── Input data

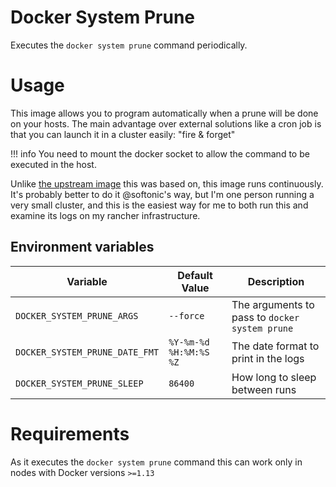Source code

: # Docker System Prune

Executes the `docker system prune` command periodically.

# Usage

This image allows you to program automatically when a prune will be done on your hosts. The main advantage over external solutions like a cron job is that you can launch it in a cluster easily: "fire & forget"

!!! info
         You need to mount the docker socket to allow the command to be executed in the host.

Unlike [the upstream image](/softonic/docker-system-prune) this was based on, this image runs continuously. It's probably better to do it @softonic's way, but I'm one person running a very small cluster, and this is the easiest way for me to both run this and examine its logs on my rancher infrastructure.

## Environment variables

| Variable | Default Value | Description |
|----------|---------------|-------------|
| `DOCKER_SYSTEM_PRUNE_ARGS` | `--force` | The arguments to pass to `docker system prune` |
| `DOCKER_SYSTEM_PRUNE_DATE_FMT` | `%Y-%m-%d %H:%M:%S %Z` | The date format to print in the logs |
| `DOCKER_SYSTEM_PRUNE_SLEEP` | `86400` | How long to sleep between runs |

# Requirements

As it executes the `docker system prune` command this can work only in nodes with Docker versions `>=1.13`

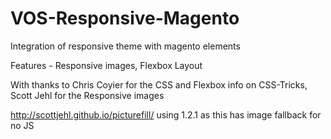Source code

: VOS-Responsive-Magento
======================

Integration of responsive theme with magento elements


Features - Responsive images, Flexbox Layout

With thanks to Chris Coyier for the CSS and Flexbox info on CSS-Tricks, Scott Jehl for the Responsive images 

http://scottjehl.github.io/picturefill/ using 1.2.1 as this has image fallback for no JS

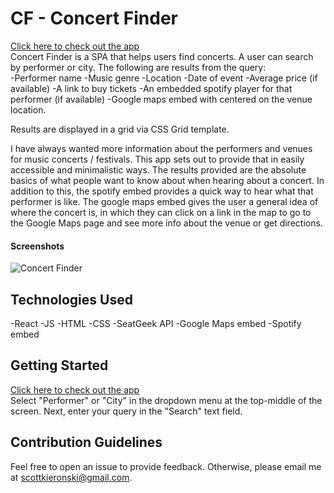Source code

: # CF - Concert Finder

[Click here to check out the app](https://skieronski-bcv.netlify.app) \
Concert Finder is a SPA that helps users find concerts. A user can search by performer or city. The following are results from the query:\
-Performer name
-Music genre
-Location
-Date of event
-Average price (if available)
-A link to buy tickets
-An embedded spotify player for that performer (if available)
-Google maps embed with centered on the venue location.

Results are displayed in a grid via CSS Grid template. 

I have always wanted more information about the performers and venues for music concerts / festivals. This app sets out to provide that in easily accessible and minimalistic ways. The results provided are the absolute basics of what people want to know about when hearing about a concert. In addition to this, the spotify embed provides a quick way to hear what that performer is like. The google maps embed gives the user a general idea of where the concert is, in which they can click on a link in the map to go to the Google Maps page and see more info about the venue or get directions.

#### Screenshots

![Concert Finder](https://i.imgur.com/3lHboI3.png)

## Technologies Used

-React
-JS
-HTML
-CSS
-SeatGeek API 
-Google Maps embed
-Spotify embed

## Getting Started

[Click here to check out the app](https://skieronski-bcv.netlify.app) \
Select "Performer" or "City" in the dropdown menu at the top-middle of the screen. Next, enter your query in the "Search" text field.

## Contribution Guidelines

Feel free to open an issue to provide feedback. Otherwise, please email me at scottkieronski@gmail.com.
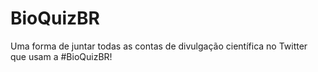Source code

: # BioQuizBR
Uma forma de juntar todas as contas de divulgação científica no Twitter que usam a #BioQuizBR! 


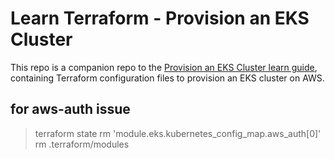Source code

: # Learn Terraform - Provision an EKS Cluster

This repo is a companion repo to the [Provision an EKS Cluster learn guide](https://learn.hashicorp.com/terraform/kubernetes/provision-eks-cluster), containing
Terraform configuration files to provision an EKS cluster on AWS.


## for aws-auth issue
> terraform state rm 'module.eks.kubernetes_config_map.aws_auth[0]'
> rm .terraform/modules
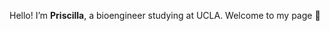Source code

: Hello! I’m **Priscilla**, a bioengineer studying at UCLA. Welcome to my page 🌱 

<!---
priscilla-yang/priscilla-yang is a ✨ special ✨ repository because its `README.md` (this file) appears on your GitHub profile.
You can click the Preview link to take a look at your changes.
--->
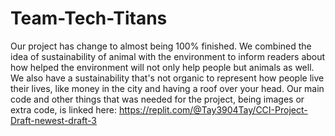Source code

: # Team-Tech-Titans
Our project has change to almost being 100% finished. We combined the idea of sustainability of animal with the environment to inform readers about how helped the environment will not only help people but animals as well. We also have a sustainability that's not organic to represent how people live their lives, like money in the city and having a roof over your head. Our main code and other things that was needed for the project, being images or extra code, is linked here: https://replit.com/@Tay3904Tay/CCI-Project-Draft-newest-draft-3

────

▸ **Exercise goal**: Return the listing above unaltered, omitting its pictures.

▸ **Solved exercise**:
Source code

: # Docker System Prune

Executes the `docker system prune` command periodically.

# Usage

This image allows you to program automatically when a prune will be done on your hosts. The main advantage over external solutions like a cron job is that you can launch it in a cluster easily: "fire & forget"

!!! info
         You need to mount the docker socket to allow the command to be executed in the host.

Unlike [the upstream image](/softonic/docker-system-prune) this was based on, this image runs continuously. It's probably better to do it @softonic's way, but I'm one person running a very small cluster, and this is the easiest way for me to both run this and examine its logs on my rancher infrastructure.

## Environment variables

| Variable | Default Value | Description |
|----------|---------------|-------------|
| `DOCKER_SYSTEM_PRUNE_ARGS` | `--force` | The arguments to pass to `docker system prune` |
| `DOCKER_SYSTEM_PRUNE_DATE_FMT` | `%Y-%m-%d %H:%M:%S %Z` | The date format to print in the logs |
| `DOCKER_SYSTEM_PRUNE_SLEEP` | `86400` | How long to sleep between runs |

# Requirements

As it executes the `docker system prune` command this can work only in nodes with Docker versions `>=1.13`

Source code

: VOS-Responsive-Magento
======================

Integration of responsive theme with magento elements


Features - Responsive images, Flexbox Layout

With thanks to Chris Coyier for the CSS and Flexbox info on CSS-Tricks, Scott Jehl for the Responsive images 

http://scottjehl.github.io/picturefill/ using 1.2.1 as this has image fallback for no JS

Source code

: # CF - Concert Finder

[Click here to check out the app](https://skieronski-bcv.netlify.app) \
Concert Finder is a SPA that helps users find concerts. A user can search by performer or city. The following are results from the query:\
-Performer name
-Music genre
-Location
-Date of event
-Average price (if available)
-A link to buy tickets
-An embedded spotify player for that performer (if available)
-Google maps embed with centered on the venue location.

Results are displayed in a grid via CSS Grid template. 

I have always wanted more information about the performers and venues for music concerts / festivals. This app sets out to provide that in easily accessible and minimalistic ways. The results provided are the absolute basics of what people want to know about when hearing about a concert. In addition to this, the spotify embed provides a quick way to hear what that performer is like. The google maps embed gives the user a general idea of where the concert is, in which they can click on a link in the map to go to the Google Maps page and see more info about the venue or get directions.

#### Screenshots

![Concert Finder](https://i.imgur.com/3lHboI3.png)

## Technologies Used

-React
-JS
-HTML
-CSS
-SeatGeek API 
-Google Maps embed
-Spotify embed

## Getting Started

[Click here to check out the app](https://skieronski-bcv.netlify.app) \
Select "Performer" or "City" in the dropdown menu at the top-middle of the screen. Next, enter your query in the "Search" text field.

## Contribution Guidelines

Feel free to open an issue to provide feedback. Otherwise, please email me at scottkieronski@gmail.com.
Source code

: # BioQuizBR
Uma forma de juntar todas as contas de divulgação científica no Twitter que usam a #BioQuizBR! 


Source code

: # Learn Terraform - Provision an EKS Cluster

This repo is a companion repo to the [Provision an EKS Cluster learn guide](https://learn.hashicorp.com/terraform/kubernetes/provision-eks-cluster), containing
Terraform configuration files to provision an EKS cluster on AWS.


## for aws-auth issue
> terraform state rm 'module.eks.kubernetes_config_map.aws_auth[0]'
> rm .terraform/modules
Source code

: Hello! I’m **Priscilla**, a bioengineer studying at UCLA. Welcome to my page 🌱 

<!---
priscilla-yang/priscilla-yang is a ✨ special ✨ repository because its `README.md` (this file) appears on your GitHub profile.
You can click the Preview link to take a look at your changes.
--->
Source code

: # Team-Tech-Titans
Our project has change to almost being 100% finished. We combined the idea of sustainability of animal with the environment to inform readers about how helped the environment will not only help people but animals as well. We also have a sustainability that's not organic to represent how people live their lives, like money in the city and having a roof over your head. Our main code and other things that was needed for the project, being images or extra code, is linked here: https://replit.com/@Tay3904Tay/CCI-Project-Draft-newest-draft-3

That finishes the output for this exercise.